If this is true, in some network designs, one can get around this by adding a VRRP address to the Mobility Conductor, the VRRP is reachable from the workstation,
Example:
Mobility Conductor 1 controller-ip 10.10.10.2 vlan 10
Mobility Conductor 2 controller-ip 10.10.10.3 vlan 10 VRRP for MC clustering 10.10.10.1
the Controller-ip of each Mobility Conductor are unreachable.
In VLAN 10, add a VRRP address of 10.10.10.254
Check reach/usability of this VRRP address.
If this works, apply appropriate filter/routing/ACLs/user-roles to provide the desired access.

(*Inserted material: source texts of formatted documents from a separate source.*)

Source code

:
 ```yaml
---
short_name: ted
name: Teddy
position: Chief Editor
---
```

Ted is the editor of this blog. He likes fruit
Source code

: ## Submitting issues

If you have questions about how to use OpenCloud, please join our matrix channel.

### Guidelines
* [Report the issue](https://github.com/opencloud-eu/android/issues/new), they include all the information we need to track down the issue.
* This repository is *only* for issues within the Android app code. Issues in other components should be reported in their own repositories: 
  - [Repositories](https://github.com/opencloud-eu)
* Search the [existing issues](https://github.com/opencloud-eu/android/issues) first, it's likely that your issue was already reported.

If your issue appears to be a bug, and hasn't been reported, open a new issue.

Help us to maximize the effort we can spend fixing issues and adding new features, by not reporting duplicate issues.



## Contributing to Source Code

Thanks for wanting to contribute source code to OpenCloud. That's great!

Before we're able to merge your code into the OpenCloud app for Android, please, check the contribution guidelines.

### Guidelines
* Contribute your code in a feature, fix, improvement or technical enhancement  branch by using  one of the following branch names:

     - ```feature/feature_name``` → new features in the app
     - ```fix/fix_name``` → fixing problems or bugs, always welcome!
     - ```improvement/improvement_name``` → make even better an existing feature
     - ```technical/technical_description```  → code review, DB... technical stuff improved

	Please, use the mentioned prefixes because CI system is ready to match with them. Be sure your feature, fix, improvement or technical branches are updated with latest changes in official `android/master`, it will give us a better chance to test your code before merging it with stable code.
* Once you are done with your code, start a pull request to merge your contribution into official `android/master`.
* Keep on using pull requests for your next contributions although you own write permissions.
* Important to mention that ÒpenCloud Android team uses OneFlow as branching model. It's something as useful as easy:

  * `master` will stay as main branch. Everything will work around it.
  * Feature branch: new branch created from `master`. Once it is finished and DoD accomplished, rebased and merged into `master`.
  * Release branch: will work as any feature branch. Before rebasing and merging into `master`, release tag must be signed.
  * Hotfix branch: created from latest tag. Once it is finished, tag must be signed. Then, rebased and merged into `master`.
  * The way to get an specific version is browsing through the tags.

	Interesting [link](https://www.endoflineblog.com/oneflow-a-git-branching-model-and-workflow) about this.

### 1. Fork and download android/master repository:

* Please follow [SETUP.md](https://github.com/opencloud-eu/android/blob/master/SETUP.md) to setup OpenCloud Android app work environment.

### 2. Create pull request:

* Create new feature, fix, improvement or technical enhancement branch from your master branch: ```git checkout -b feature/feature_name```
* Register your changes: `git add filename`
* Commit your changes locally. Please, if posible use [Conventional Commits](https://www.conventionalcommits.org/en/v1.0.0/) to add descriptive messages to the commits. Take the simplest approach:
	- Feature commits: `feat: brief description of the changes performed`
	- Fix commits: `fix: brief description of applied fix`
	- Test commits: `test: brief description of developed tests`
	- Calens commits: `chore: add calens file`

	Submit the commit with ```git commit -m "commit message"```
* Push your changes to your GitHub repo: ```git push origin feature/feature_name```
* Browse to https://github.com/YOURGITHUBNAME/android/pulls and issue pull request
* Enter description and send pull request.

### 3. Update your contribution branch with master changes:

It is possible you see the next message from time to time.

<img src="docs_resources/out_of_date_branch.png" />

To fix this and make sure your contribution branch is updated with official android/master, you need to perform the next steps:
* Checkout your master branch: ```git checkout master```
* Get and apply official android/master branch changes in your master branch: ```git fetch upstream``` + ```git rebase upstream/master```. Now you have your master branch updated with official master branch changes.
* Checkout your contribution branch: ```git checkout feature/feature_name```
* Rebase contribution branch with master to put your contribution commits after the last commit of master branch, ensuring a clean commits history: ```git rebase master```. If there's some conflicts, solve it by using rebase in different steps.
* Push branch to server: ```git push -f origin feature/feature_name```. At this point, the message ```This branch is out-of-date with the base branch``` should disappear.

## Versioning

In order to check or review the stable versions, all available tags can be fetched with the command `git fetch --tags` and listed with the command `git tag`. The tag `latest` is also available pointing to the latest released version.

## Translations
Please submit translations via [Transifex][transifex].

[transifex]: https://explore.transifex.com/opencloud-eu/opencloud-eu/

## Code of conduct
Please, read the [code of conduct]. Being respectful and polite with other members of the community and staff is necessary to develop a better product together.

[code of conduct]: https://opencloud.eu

------------------------------
Shawn Adams
Original Message:
Sent: Feb 05, 2024 03:17 PM
From: dkauffman
Subject: Accessing Mobility Master over RAP
Thats what I'm doing currently, but it would be nice to be able to access it direct with how often I'm in it. Is there a way? This almost doesn't seem like a hairpin issue, since the MCR is located on an entirely different subnet than my DMZ controllers.
Original Message:
Sent: Feb 02, 2024 10:30 AM
From: chulcher
Subject: Accessing Mobility Master over RAP
Remote into a separate machine to access the MCR.
------------------------------
Carson Hulcher, ACEX#110
Original Message:
Sent: Feb 01, 2024 11:36 AM
From: dkauffman
Subject: Accessing Mobility Master over RAP
When connected on a RAP, I'm unable to connect / https to my mobility master (which manages the controllers that this RAP terminates on). I had this same issue before in my aos 6 setup , but it wasn't as big of a problem then since our campus and rap clusters were separate. Now that I'm managing them under one umbrella, its a bigger problem.
In AOS6, I believe it was a hair-pinning issue as I could access the mobility controller in the DMZ, but not the master. So I'm guessing this is something similar. Is there any way around this?